For this exercise, return exactly the lines of the material below that begin at the one with "1. Begin with" and stop after the one with "### **Immediate Productivity**".

**** Input data ****

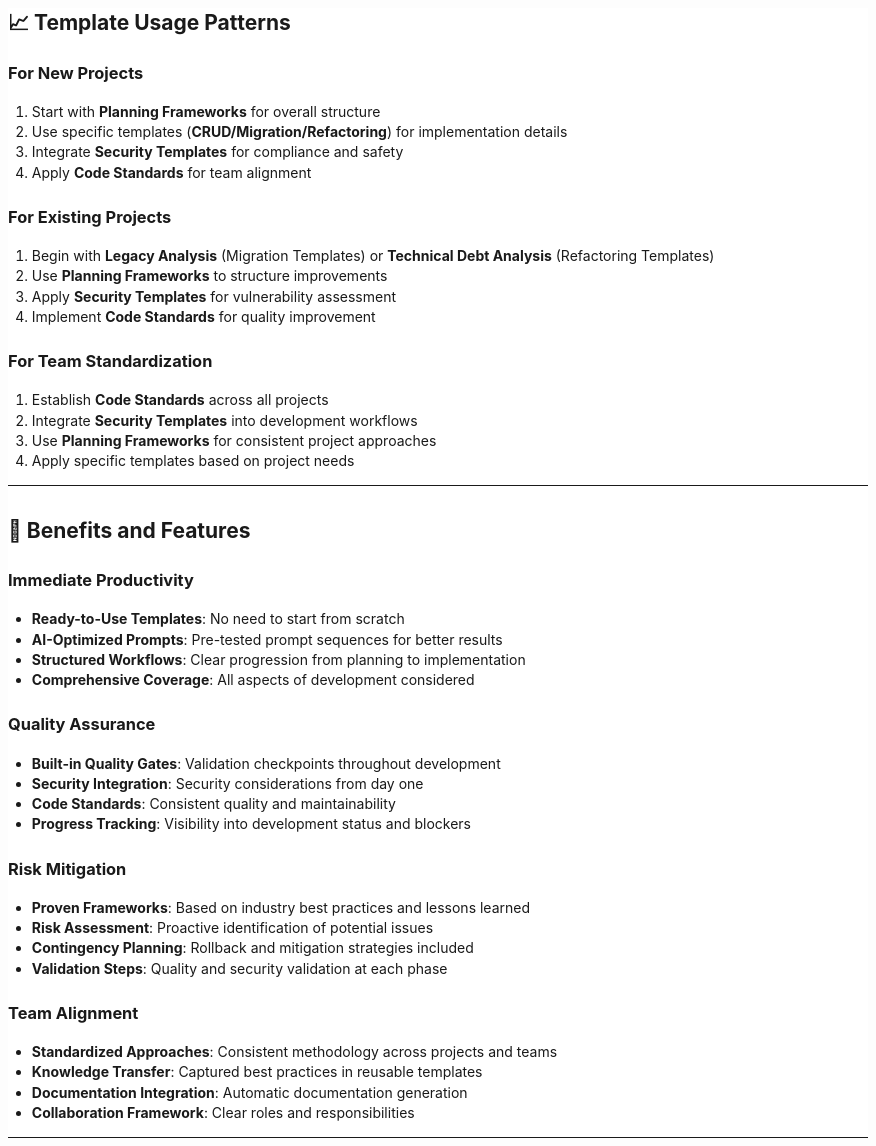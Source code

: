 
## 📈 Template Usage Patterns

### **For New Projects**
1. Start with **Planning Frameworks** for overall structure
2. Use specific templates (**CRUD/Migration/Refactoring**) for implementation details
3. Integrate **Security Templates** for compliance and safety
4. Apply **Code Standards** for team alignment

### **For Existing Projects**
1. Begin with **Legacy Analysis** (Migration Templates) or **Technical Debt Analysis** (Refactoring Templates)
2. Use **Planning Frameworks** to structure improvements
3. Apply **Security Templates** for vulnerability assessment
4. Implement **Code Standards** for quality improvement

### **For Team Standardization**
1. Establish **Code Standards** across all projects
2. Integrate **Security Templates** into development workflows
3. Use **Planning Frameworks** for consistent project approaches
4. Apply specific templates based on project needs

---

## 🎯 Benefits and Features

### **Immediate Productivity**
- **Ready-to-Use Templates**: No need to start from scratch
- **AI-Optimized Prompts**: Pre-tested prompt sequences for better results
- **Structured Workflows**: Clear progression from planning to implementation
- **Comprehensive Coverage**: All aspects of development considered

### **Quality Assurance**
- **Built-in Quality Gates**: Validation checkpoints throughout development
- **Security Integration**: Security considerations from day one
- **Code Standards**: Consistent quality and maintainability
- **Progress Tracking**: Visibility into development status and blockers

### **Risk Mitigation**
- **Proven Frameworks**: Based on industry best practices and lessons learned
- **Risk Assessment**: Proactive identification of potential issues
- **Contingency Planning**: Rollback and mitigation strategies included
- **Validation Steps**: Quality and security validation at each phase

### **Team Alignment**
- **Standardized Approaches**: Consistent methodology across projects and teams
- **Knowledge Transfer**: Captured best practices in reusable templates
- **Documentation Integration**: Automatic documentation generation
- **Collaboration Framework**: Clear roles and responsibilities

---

****

Your response:
1. Begin with **Legacy Analysis** (Migration Templates) or **Technical Debt Analysis** (Refactoring Templates)
2. Use **Planning Frameworks** to structure improvements
3. Apply **Security Templates** for vulnerability assessment
4. Implement **Code Standards** for quality improvement

### **For Team Standardization**
1. Establish **Code Standards** across all projects
2. Integrate **Security Templates** into development workflows
3. Use **Planning Frameworks** for consistent project approaches
4. Apply specific templates based on project needs

---

## 🎯 Benefits and Features

### **Immediate Productivity**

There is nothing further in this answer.